[[ DATA PROVIDED open ]]

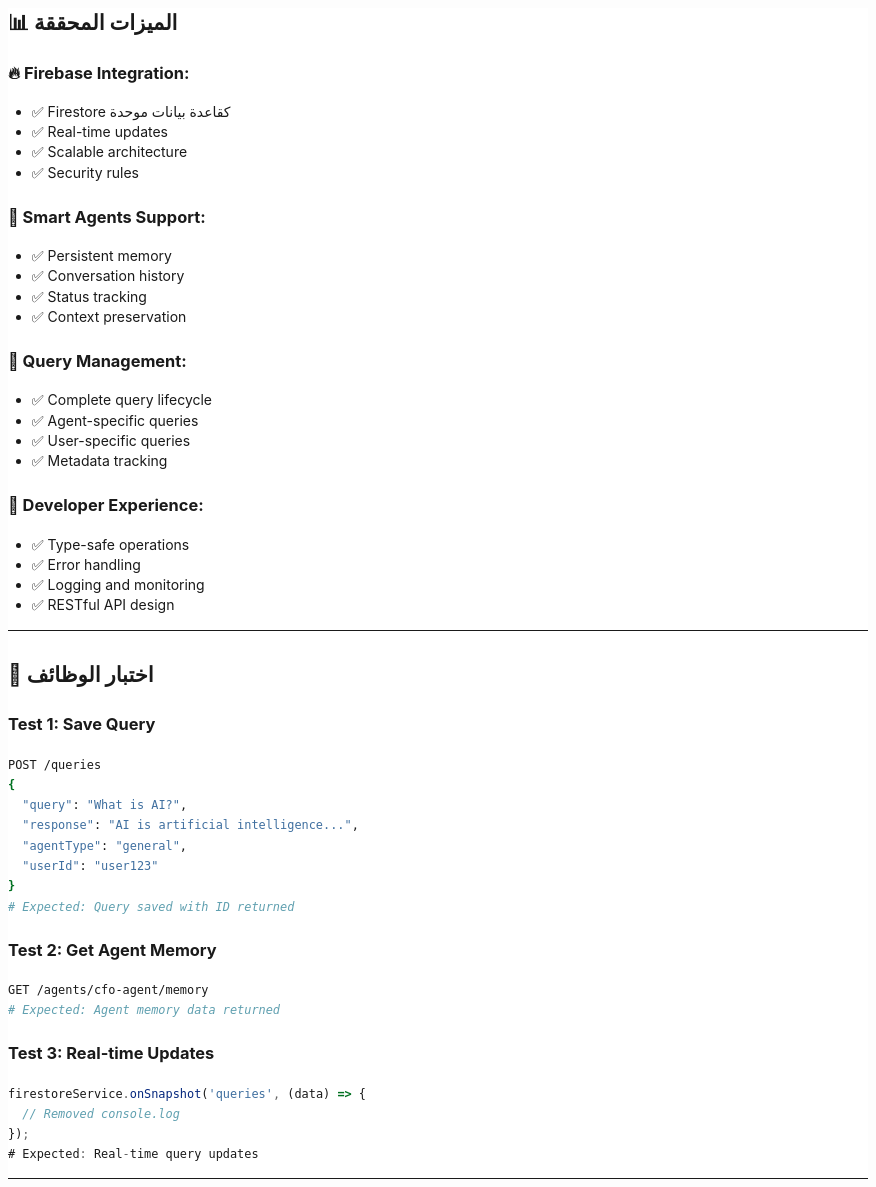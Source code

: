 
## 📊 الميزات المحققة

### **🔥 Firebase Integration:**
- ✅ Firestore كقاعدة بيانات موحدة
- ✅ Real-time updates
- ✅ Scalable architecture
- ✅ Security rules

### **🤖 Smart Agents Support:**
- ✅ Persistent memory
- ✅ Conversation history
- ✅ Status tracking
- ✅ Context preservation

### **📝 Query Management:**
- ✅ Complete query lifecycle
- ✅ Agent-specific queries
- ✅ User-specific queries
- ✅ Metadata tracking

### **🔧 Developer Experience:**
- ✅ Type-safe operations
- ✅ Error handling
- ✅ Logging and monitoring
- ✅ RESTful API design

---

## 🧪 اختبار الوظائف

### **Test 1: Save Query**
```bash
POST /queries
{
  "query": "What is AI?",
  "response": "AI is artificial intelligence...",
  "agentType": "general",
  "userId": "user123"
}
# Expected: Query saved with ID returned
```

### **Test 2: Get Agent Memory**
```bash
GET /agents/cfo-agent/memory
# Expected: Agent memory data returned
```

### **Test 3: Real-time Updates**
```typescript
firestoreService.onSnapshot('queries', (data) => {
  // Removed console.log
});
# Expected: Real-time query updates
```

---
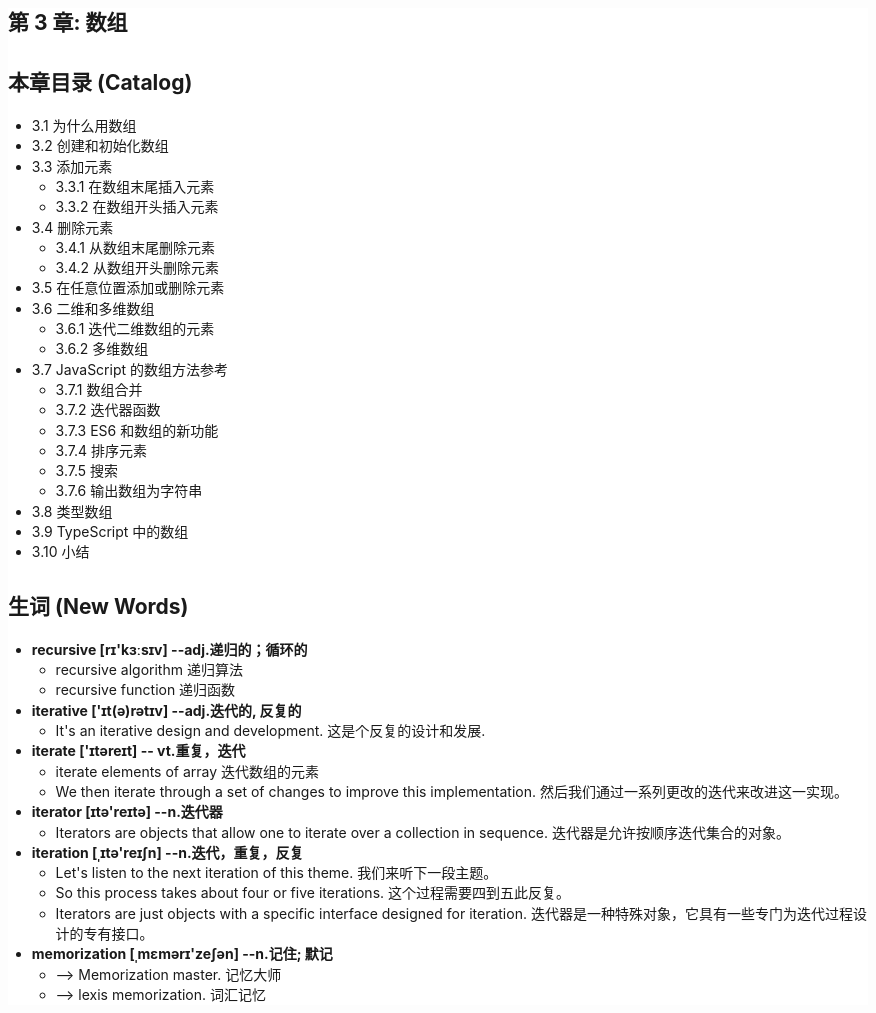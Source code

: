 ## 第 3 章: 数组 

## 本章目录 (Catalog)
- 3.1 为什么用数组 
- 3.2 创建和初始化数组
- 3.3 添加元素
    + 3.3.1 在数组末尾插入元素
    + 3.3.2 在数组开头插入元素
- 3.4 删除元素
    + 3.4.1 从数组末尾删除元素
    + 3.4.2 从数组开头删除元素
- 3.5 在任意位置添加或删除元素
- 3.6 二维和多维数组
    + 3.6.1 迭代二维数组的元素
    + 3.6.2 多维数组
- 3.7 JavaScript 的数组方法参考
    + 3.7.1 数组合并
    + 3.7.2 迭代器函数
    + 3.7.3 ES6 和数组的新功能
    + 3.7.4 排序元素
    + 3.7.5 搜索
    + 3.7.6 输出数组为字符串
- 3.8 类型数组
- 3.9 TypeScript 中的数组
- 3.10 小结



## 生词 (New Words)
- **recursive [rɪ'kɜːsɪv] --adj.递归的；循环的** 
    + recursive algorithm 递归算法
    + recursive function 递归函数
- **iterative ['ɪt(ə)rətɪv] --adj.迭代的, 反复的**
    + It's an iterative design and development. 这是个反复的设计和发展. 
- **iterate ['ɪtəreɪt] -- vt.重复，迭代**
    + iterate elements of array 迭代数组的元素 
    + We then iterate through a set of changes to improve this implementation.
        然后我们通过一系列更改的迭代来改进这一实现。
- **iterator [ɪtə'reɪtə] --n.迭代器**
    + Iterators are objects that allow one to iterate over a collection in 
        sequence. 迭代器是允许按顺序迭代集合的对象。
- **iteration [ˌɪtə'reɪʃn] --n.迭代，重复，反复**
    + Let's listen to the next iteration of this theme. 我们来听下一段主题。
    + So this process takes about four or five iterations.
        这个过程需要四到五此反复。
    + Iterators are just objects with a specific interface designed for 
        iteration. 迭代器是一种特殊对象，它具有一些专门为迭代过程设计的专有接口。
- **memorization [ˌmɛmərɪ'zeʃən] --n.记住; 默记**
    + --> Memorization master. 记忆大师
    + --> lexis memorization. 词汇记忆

[[ DATA PROVIDED closed ]]

▶ [ACTION ITEM]:
Whichever lines of the material hold the word "iterative", find and copy them.

▶ [SOLUTION FOR THIS TASK]:
- **iterative ['ɪt(ə)rətɪv] --adj.迭代的, 反复的**
    + It's an iterative design and development. 这是个反复的设计和发展. 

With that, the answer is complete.